Hunderte wollen Einheitsdenkmal entwerfen

Nun könnte es tatsächlich etwas werden mit dem Einheitsdenkmal in Berlin. Fast 400 Architekten und Künstler würden es gerne entwerfen. Bereits in gut sieben Monaten soll entschieden sein, wie das Kunstwerk aussehen wird - dabei muss der eigentliche Entwurf erst noch erstellt werden.

Am neuen Gestaltungswettbewerb für das in Berlin geplante Freiheits- und Einheitsdenkmal haben sich fast 382 Künstler und Architekten beteiligt. Die große Resonanz sei ein erfreuliches Signal, sagte Kulturstaatsminister Bernd Neumann (CDU). Er sei zuversichtlich, dass sich das Projekt erfolgreich realisieren lasse.

Die Bewerbungsfrist für das offene internationale Verfahren endete am 26. März. Aus den eingegangenen Bewerbungen wählt nun ein unabhängiges Expertengremium etwa 30 Teilnehmer aus. In dem sich anschließenden nichtoffenen Wettbewerb werden die ausgewählten Teilnehmer dann die Entwürfe für das Denkmal erarbeiten. Ein unabhängiges Preisgericht wird dann den Siegerentwurf auswählen. Das Ergebnis soll zum 20. Jahrestag der deutschen Einheit am 3. Oktober dieses Jahres bekannt gegeben werden.

Der Bundestag hatte am 9. November 2007 beschlossen, zum Gedenken an die friedliche Revolution im Herbst 1989 und an die Wiedergewinnung der staatlichen Einheit ein Denkmal zu errichten. Es soll in Berlin auf dem Sockel des ehemaligen Nationaldenkmals für Kaiser Wilhelm I. auf der Schlossfreiheit in der Nähe des Berliner Doms gebaut werden.

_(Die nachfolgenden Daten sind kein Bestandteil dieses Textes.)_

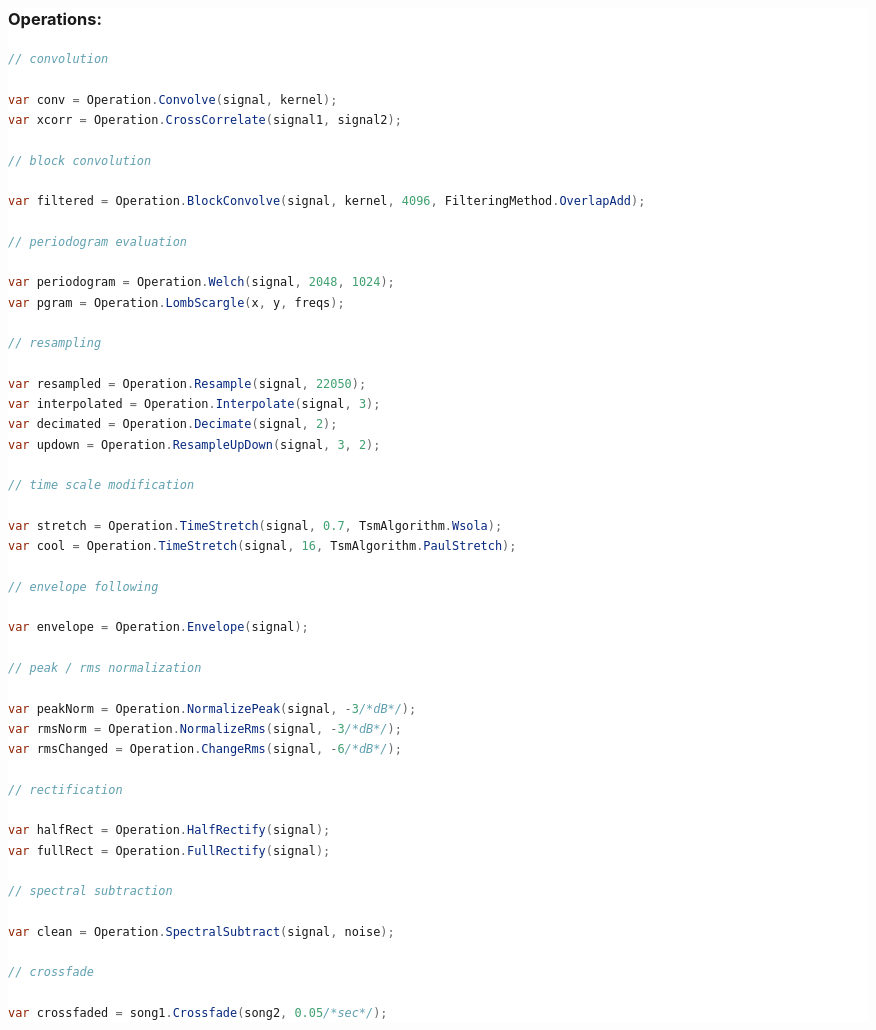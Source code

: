 

### Operations:

```C#
// convolution

var conv = Operation.Convolve(signal, kernel);
var xcorr = Operation.CrossCorrelate(signal1, signal2);

// block convolution

var filtered = Operation.BlockConvolve(signal, kernel, 4096, FilteringMethod.OverlapAdd);

// periodogram evaluation

var periodogram = Operation.Welch(signal, 2048, 1024);
var pgram = Operation.LombScargle(x, y, freqs);

// resampling

var resampled = Operation.Resample(signal, 22050);
var interpolated = Operation.Interpolate(signal, 3);
var decimated = Operation.Decimate(signal, 2);
var updown = Operation.ResampleUpDown(signal, 3, 2);

// time scale modification

var stretch = Operation.TimeStretch(signal, 0.7, TsmAlgorithm.Wsola);
var cool = Operation.TimeStretch(signal, 16, TsmAlgorithm.PaulStretch);

// envelope following

var envelope = Operation.Envelope(signal);

// peak / rms normalization

var peakNorm = Operation.NormalizePeak(signal, -3/*dB*/);
var rmsNorm = Operation.NormalizeRms(signal, -3/*dB*/);
var rmsChanged = Operation.ChangeRms(signal, -6/*dB*/);

// rectification

var halfRect = Operation.HalfRectify(signal);
var fullRect = Operation.FullRectify(signal);

// spectral subtraction

var clean = Operation.SpectralSubtract(signal, noise);

// crossfade

var crossfaded = song1.Crossfade(song2, 0.05/*sec*/);

```
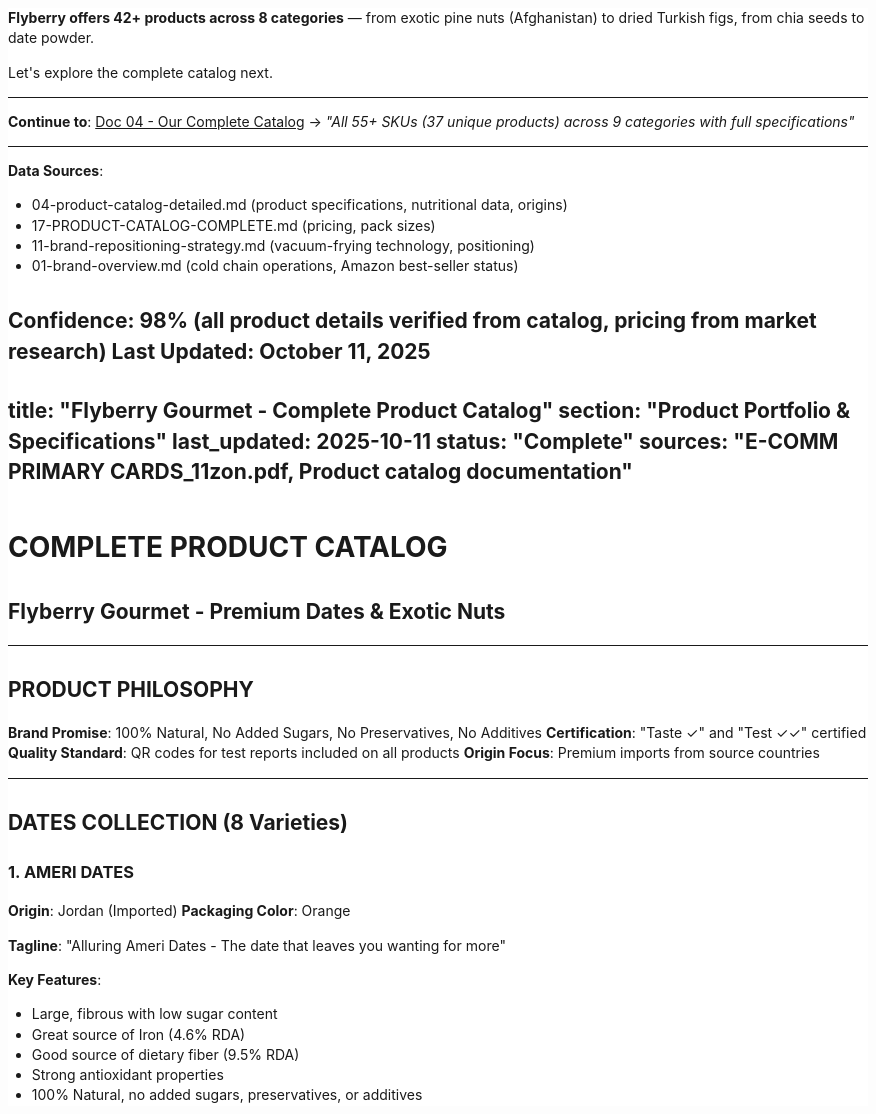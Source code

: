 **Flyberry offers 42+ products across 8 categories** — from exotic pine nuts (Afghanistan) to dried Turkish figs, from chia seeds to date powder.

Let's explore the complete catalog next.

---

**Continue to**: [Doc 04 - Our Complete Catalog](#) → *"All 55+ SKUs (37 unique products) across 9 categories with full specifications"*

---

**Data Sources**:
- 04-product-catalog-detailed.md (product specifications, nutritional data, origins)
- 17-PRODUCT-CATALOG-COMPLETE.md (pricing, pack sizes)
- 11-brand-repositioning-strategy.md (vacuum-frying technology, positioning)
- 01-brand-overview.md (cold chain operations, Amazon best-seller status)

**Confidence**: 98% (all product details verified from catalog, pricing from market research)
**Last Updated**: October 11, 2025
---
title: "Flyberry Gourmet - Complete Product Catalog"
section: "Product Portfolio & Specifications"
last_updated: 2025-10-11
status: "Complete"
sources: "E-COMM PRIMARY CARDS_11zon.pdf, Product catalog documentation"
---

# COMPLETE PRODUCT CATALOG
## Flyberry Gourmet - Premium Dates & Exotic Nuts

---

## PRODUCT PHILOSOPHY

**Brand Promise**: 100% Natural, No Added Sugars, No Preservatives, No Additives
**Certification**: "Taste ✓" and "Test ✓✓" certified
**Quality Standard**: QR codes for test reports included on all products
**Origin Focus**: Premium imports from source countries

---

## DATES COLLECTION (8 Varieties)

### 1. AMERI DATES
**Origin**: Jordan (Imported)
**Packaging Color**: Orange

**Tagline**: "Alluring Ameri Dates - The date that leaves you wanting for more"

**Key Features**:
- Large, fibrous with low sugar content
- Great source of Iron (4.6% RDA)
- Good source of dietary fiber (9.5% RDA)
- Strong antioxidant properties
- 100% Natural, no added sugars, preservatives, or additives

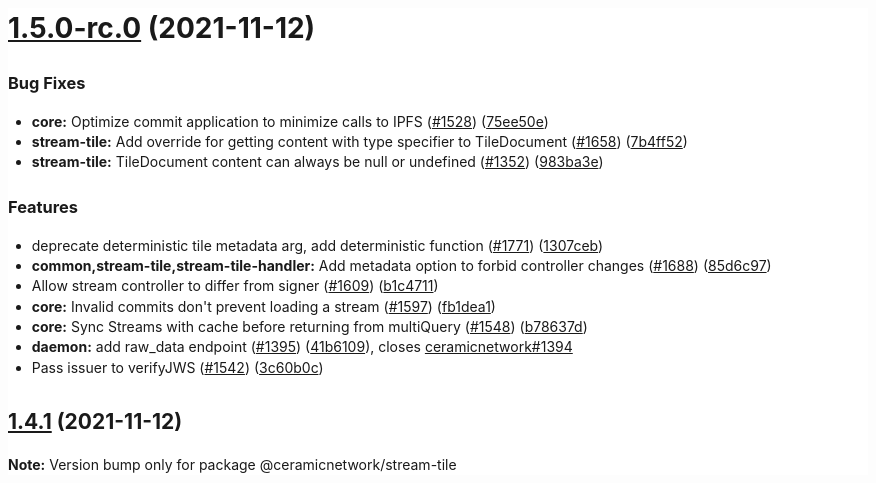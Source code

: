 
# [1.5.0-rc.0](https://github.com/ceramicnetwork/js-ceramic/compare/@ceramicnetwork/stream-tile@1.4.1...@ceramicnetwork/stream-tile@1.5.0-rc.0) (2021-11-12)


### Bug Fixes

* **core:** Optimize commit application to minimize calls to IPFS ([#1528](https://github.com/ceramicnetwork/js-ceramic/issues/1528)) ([75ee50e](https://github.com/ceramicnetwork/js-ceramic/commit/75ee50eb7ec988afdab81aa23a9f792fb5c7602c))
* **stream-tile:** Add override for getting content with type specifier to TileDocument ([#1658](https://github.com/ceramicnetwork/js-ceramic/issues/1658)) ([7b4ff52](https://github.com/ceramicnetwork/js-ceramic/commit/7b4ff521f04122a4d4e965cc030aca3c27bd5ed6))
* **stream-tile:** TileDocument content can always be null or undefined ([#1352](https://github.com/ceramicnetwork/js-ceramic/issues/1352)) ([983ba3e](https://github.com/ceramicnetwork/js-ceramic/commit/983ba3e8f8acabbdc4e522445ece1ae9de6c77de))


### Features

* deprecate deterministic tile metadata arg, add deterministic function ([#1771](https://github.com/ceramicnetwork/js-ceramic/issues/1771)) ([1307ceb](https://github.com/ceramicnetwork/js-ceramic/commit/1307ceb3963465b973a13be82b1229b59f563544))
* **common,stream-tile,stream-tile-handler:** Add metadata option to forbid controller changes ([#1688](https://github.com/ceramicnetwork/js-ceramic/issues/1688)) ([85d6c97](https://github.com/ceramicnetwork/js-ceramic/commit/85d6c9789d28bb507abb9226be02e803cdc275ed))
* Allow stream controller to differ from signer ([#1609](https://github.com/ceramicnetwork/js-ceramic/issues/1609)) ([b1c4711](https://github.com/ceramicnetwork/js-ceramic/commit/b1c4711b88ae9a3cc422cd8a8ea6b2fd8ff9286b))
* **core:** Invalid commits don't prevent loading a stream ([#1597](https://github.com/ceramicnetwork/js-ceramic/issues/1597)) ([fb1dea1](https://github.com/ceramicnetwork/js-ceramic/commit/fb1dea15fb2587839dcca69bad829276fa790268))
* **core:** Sync Streams with cache before returning from multiQuery ([#1548](https://github.com/ceramicnetwork/js-ceramic/issues/1548)) ([b78637d](https://github.com/ceramicnetwork/js-ceramic/commit/b78637dbb48111d8e45dc285fcd05570ad031f2e))
* **daemon:** add raw_data endpoint ([#1395](https://github.com/ceramicnetwork/js-ceramic/issues/1395)) ([41b6109](https://github.com/ceramicnetwork/js-ceramic/commit/41b61091efc3c05ef7894ebb423fa5508cfcd689)), closes [ceramicnetwork#1394](https://github.com/ceramicnetwork/issues/1394)
* Pass issuer to verifyJWS ([#1542](https://github.com/ceramicnetwork/js-ceramic/issues/1542)) ([3c60b0c](https://github.com/ceramicnetwork/js-ceramic/commit/3c60b0c43267e29e17fd1f676f25bf11c2ab06d5))





## [1.4.1](https://github.com/ceramicnetwork/js-ceramic/compare/@ceramicnetwork/stream-tile@1.4.1-rc.0...@ceramicnetwork/stream-tile@1.4.1) (2021-11-12)

**Note:** Version bump only for package @ceramicnetwork/stream-tile

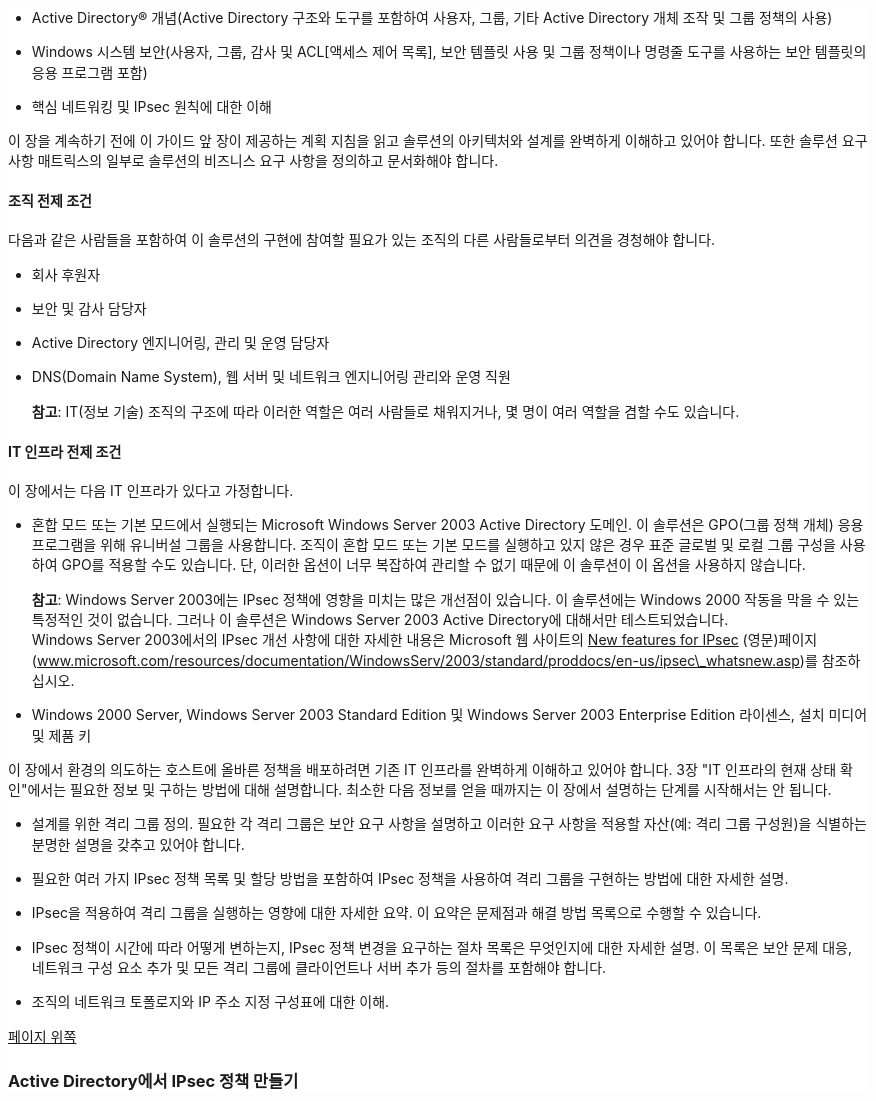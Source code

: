 -   Active Directory® 개념(Active Directory 구조와 도구를 포함하여 사용자, 그룹, 기타 Active Directory 개체 조작 및 그룹 정책의 사용)

-   Windows 시스템 보안(사용자, 그룹, 감사 및 ACL\[액세스 제어 목록\], 보안 템플릿 사용 및 그룹 정책이나 명령줄 도구를 사용하는 보안 템플릿의 응용 프로그램 포함)

-   핵심 네트워킹 및 IPsec 원칙에 대한 이해

이 장을 계속하기 전에 이 가이드 앞 장이 제공하는 계획 지침을 읽고 솔루션의 아키텍처와 설계를 완벽하게 이해하고 있어야 합니다. 또한 솔루션 요구 사항 매트릭스의 일부로 솔루션의 비즈니스 요구 사항을 정의하고 문서화해야 합니다.

#### 조직 전제 조건

다음과 같은 사람들을 포함하여 이 솔루션의 구현에 참여할 필요가 있는 조직의 다른 사람들로부터 의견을 경청해야 합니다.

-   회사 후원자

-   보안 및 감사 담당자

-   Active Directory 엔지니어링, 관리 및 운영 담당자

-   DNS(Domain Name System), 웹 서버 및 네트워크 엔지니어링 관리와 운영 직원

    **참고**: IT(정보 기술) 조직의 구조에 따라 이러한 역할은 여러 사람들로 채워지거나, 몇 명이 여러 역할을 겸할 수도 있습니다.

#### IT 인프라 전제 조건

이 장에서는 다음 IT 인프라가 있다고 가정합니다.

-   혼합 모드 또는 기본 모드에서 실행되는 Microsoft Windows Server 2003 Active Directory 도메인. 이 솔루션은 GPO(그룹 정책 개체) 응용 프로그램을 위해 유니버설 그룹을 사용합니다. 조직이 혼합 모드 또는 기본 모드를 실행하고 있지 않은 경우 표준 글로벌 및 로컬 그룹 구성을 사용하여 GPO를 적용할 수도 있습니다. 단, 이러한 옵션이 너무 복잡하여 관리할 수 없기 때문에 이 솔루션이 이 옵션을 사용하지 않습니다.

    **참고**: Windows Server 2003에는 IPsec 정책에 영향을 미치는 많은 개선점이 있습니다. 이 솔루션에는 Windows 2000 작동을 막을 수 있는 특정적인 것이 없습니다. 그러나 이 솔루션은 Windows Server 2003 Active Directory에 대해서만 테스트되었습니다.
    Windows Server 2003에서의 IPsec 개선 사항에 대한 자세한 내용은 Microsoft 웹 사이트의 [New features for IPsec](http://www.microsoft.com/technet/prodtechnol/windowsserver2003/library/serverhelp/c30640b7-19e4-4750-82f6-61ca16e727d8.mspx) (영문)페이지(www.microsoft.com/resources/documentation/WindowsServ/2003/standard/proddocs/en-us/ipsec\_whatsnew.asp)를 참조하십시오.

-   Windows 2000 Server, Windows Server 2003 Standard Edition 및 Windows Server 2003 Enterprise Edition 라이센스, 설치 미디어 및 제품 키

이 장에서 환경의 의도하는 호스트에 올바른 정책을 배포하려면 기존 IT 인프라를 완벽하게 이해하고 있어야 합니다. 3장 "IT 인프라의 현재 상태 확인"에서는 필요한 정보 및 구하는 방법에 대해 설명합니다. 최소한 다음 정보를 얻을 때까지는 이 장에서 설명하는 단계를 시작해서는 안 됩니다.

-   설계를 위한 격리 그룹 정의. 필요한 각 격리 그룹은 보안 요구 사항을 설명하고 이러한 요구 사항을 적용할 자산(예: 격리 그룹 구성원)을 식별하는 분명한 설명을 갖추고 있어야 합니다.

-   필요한 여러 가지 IPsec 정책 목록 및 할당 방법을 포함하여 IPsec 정책을 사용하여 격리 그룹을 구현하는 방법에 대한 자세한 설명.

-   IPsec을 적용하여 격리 그룹을 실행하는 영향에 대한 자세한 요약. 이 요약은 문제점과 해결 방법 목록으로 수행할 수 있습니다.

-   IPsec 정책이 시간에 따라 어떻게 변하는지, IPsec 정책 변경을 요구하는 절차 목록은 무엇인지에 대한 자세한 설명. 이 목록은 보안 문제 대응, 네트워크 구성 요소 추가 및 모든 격리 그룹에 클라이언트나 서버 추가 등의 절차를 포함해야 합니다.

-   조직의 네트워크 토폴로지와 IP 주소 지정 구성표에 대한 이해.

[](#mainsection)[페이지 위쪽](#mainsection)

### Active Directory에서 IPsec 정책 만들기
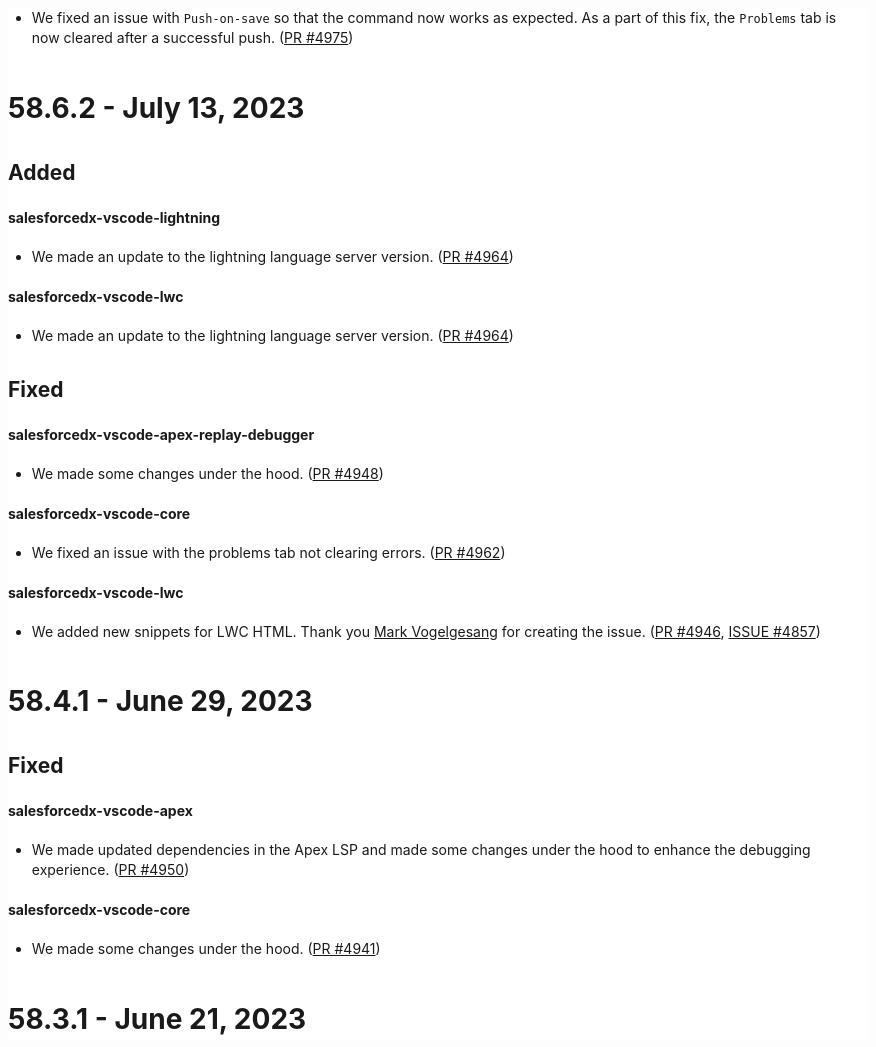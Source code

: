 - We fixed an issue with `Push-on-save` so that the command now works as expected. As a part of this fix, the `Problems` tab is now cleared after a successful push. ([PR #4975](https://github.com/forcedotcom/salesforcedx-vscode/pull/4975))

# 58.6.2 - July 13, 2023

## Added

#### salesforcedx-vscode-lightning

- We made an update to the lightning language server version. ([PR #4964](https://github.com/forcedotcom/salesforcedx-vscode/pull/4964))

#### salesforcedx-vscode-lwc

- We made an update to the lightning language server version. ([PR #4964](https://github.com/forcedotcom/salesforcedx-vscode/pull/4964))

## Fixed

#### salesforcedx-vscode-apex-replay-debugger

- We made some changes under the hood. ([PR #4948](https://github.com/forcedotcom/salesforcedx-vscode/pull/4948))

#### salesforcedx-vscode-core

- We fixed an issue with the problems tab not clearing errors. ([PR #4962](https://github.com/forcedotcom/salesforcedx-vscode/pull/4962))

#### salesforcedx-vscode-lwc

- We added new snippets for LWC HTML. Thank you [Mark Vogelgesang](https://github.com/mvogelgesang) for creating the issue. ([PR #4946](https://github.com/forcedotcom/salesforcedx-vscode/pull/4946), [ISSUE #4857](https://github.com/forcedotcom/salesforcedx-vscode/issues/4857))

# 58.4.1 - June 29, 2023

## Fixed

#### salesforcedx-vscode-apex

- We made updated dependencies in the Apex LSP and made some changes under the hood to enhance the debugging experience. ([PR #4950](https://github.com/forcedotcom/salesforcedx-vscode/pull/4950))

#### salesforcedx-vscode-core

- We made some changes under the hood. ([PR #4941](https://github.com/forcedotcom/salesforcedx-vscode/pull/4941))

# 58.3.1 - June 21, 2023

Bereits im Mai 2009 waren mehr als 500 Entwürfe des ersten Gestaltungswettbewerbs ausgestellt worden. Die Kriterien in der Ausschreibung waren so weit gefasst, dass höchst umstrittene Vorschläge wie etwa eine goldene Banane auf Säulen darunter waren. Der Kulturausschuss des Bundestags stimmte daraufhin dem Vorschlag Neumanns zu, einen neuen Wettbewerb zu starten. Rund zehn Millionen Euro hat der Bundestag für das Einheitsdenkmal bewilligt. Ein weiteres Einheitsdenkmal soll in Leipzig errichtet werden.